Source material:
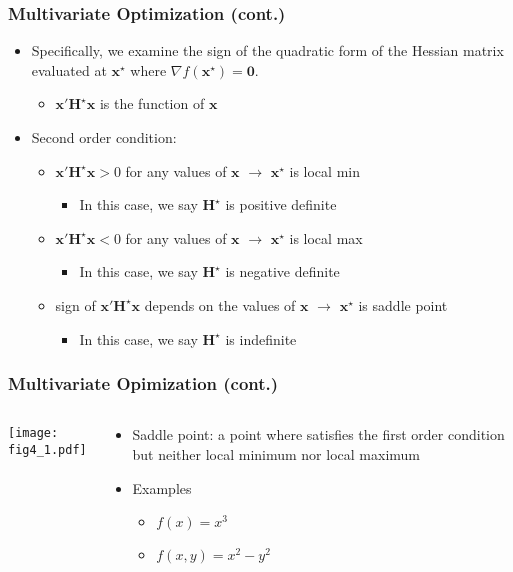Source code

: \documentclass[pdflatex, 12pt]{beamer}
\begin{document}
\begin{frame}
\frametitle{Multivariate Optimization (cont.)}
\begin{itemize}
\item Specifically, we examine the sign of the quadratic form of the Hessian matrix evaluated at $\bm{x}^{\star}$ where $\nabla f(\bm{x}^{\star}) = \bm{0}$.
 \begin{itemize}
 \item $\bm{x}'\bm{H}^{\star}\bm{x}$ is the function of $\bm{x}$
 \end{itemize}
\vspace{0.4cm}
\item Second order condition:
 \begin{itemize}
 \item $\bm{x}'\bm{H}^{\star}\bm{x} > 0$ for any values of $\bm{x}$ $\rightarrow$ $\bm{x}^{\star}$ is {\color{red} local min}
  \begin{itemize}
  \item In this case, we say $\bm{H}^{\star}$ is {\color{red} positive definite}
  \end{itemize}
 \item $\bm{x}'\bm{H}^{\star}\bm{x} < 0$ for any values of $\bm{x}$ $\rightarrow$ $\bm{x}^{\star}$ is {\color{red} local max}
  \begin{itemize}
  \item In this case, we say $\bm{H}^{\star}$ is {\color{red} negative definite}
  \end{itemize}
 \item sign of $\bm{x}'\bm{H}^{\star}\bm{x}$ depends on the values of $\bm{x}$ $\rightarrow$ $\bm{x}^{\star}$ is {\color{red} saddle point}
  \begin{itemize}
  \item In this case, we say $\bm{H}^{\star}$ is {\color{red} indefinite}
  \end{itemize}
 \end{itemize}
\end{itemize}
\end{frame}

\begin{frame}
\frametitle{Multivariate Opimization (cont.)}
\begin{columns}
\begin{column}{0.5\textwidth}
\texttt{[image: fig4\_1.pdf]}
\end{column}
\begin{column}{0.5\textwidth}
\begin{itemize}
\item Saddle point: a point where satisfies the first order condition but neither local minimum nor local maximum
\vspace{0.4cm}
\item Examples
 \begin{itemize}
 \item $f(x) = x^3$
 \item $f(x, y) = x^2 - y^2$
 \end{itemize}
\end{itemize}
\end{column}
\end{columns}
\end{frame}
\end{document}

Exercise description: Leave the images aside and return the records above exactly as written.

Result of the exercise:
Source code

: \documentclass[pdflatex, 12pt]{beamer}
\begin{document}
\begin{frame}
\frametitle{Multivariate Optimization (cont.)}
\begin{itemize}
\item Specifically, we examine the sign of the quadratic form of the Hessian matrix evaluated at $\bm{x}^{\star}$ where $\nabla f(\bm{x}^{\star}) = \bm{0}$.
 \begin{itemize}
 \item $\bm{x}'\bm{H}^{\star}\bm{x}$ is the function of $\bm{x}$
 \end{itemize}
\vspace{0.4cm}
\item Second order condition:
 \begin{itemize}
 \item $\bm{x}'\bm{H}^{\star}\bm{x} > 0$ for any values of $\bm{x}$ $\rightarrow$ $\bm{x}^{\star}$ is {\color{red} local min}
  \begin{itemize}
  \item In this case, we say $\bm{H}^{\star}$ is {\color{red} positive definite}
  \end{itemize}
 \item $\bm{x}'\bm{H}^{\star}\bm{x} < 0$ for any values of $\bm{x}$ $\rightarrow$ $\bm{x}^{\star}$ is {\color{red} local max}
  \begin{itemize}
  \item In this case, we say $\bm{H}^{\star}$ is {\color{red} negative definite}
  \end{itemize}
 \item sign of $\bm{x}'\bm{H}^{\star}\bm{x}$ depends on the values of $\bm{x}$ $\rightarrow$ $\bm{x}^{\star}$ is {\color{red} saddle point}
  \begin{itemize}
  \item In this case, we say $\bm{H}^{\star}$ is {\color{red} indefinite}
  \end{itemize}
 \end{itemize}
\end{itemize}
\end{frame}

\begin{frame}
\frametitle{Multivariate Opimization (cont.)}
\begin{columns}
\begin{column}{0.5\textwidth}
\texttt{[image: fig4\_1.pdf]}
\end{column}
\begin{column}{0.5\textwidth}
\begin{itemize}
\item Saddle point: a point where satisfies the first order condition but neither local minimum nor local maximum
\vspace{0.4cm}
\item Examples
 \begin{itemize}
 \item $f(x) = x^3$
 \item $f(x, y) = x^2 - y^2$
 \end{itemize}
\end{itemize}
\end{column}
\end{columns}
\end{frame}
\end{document}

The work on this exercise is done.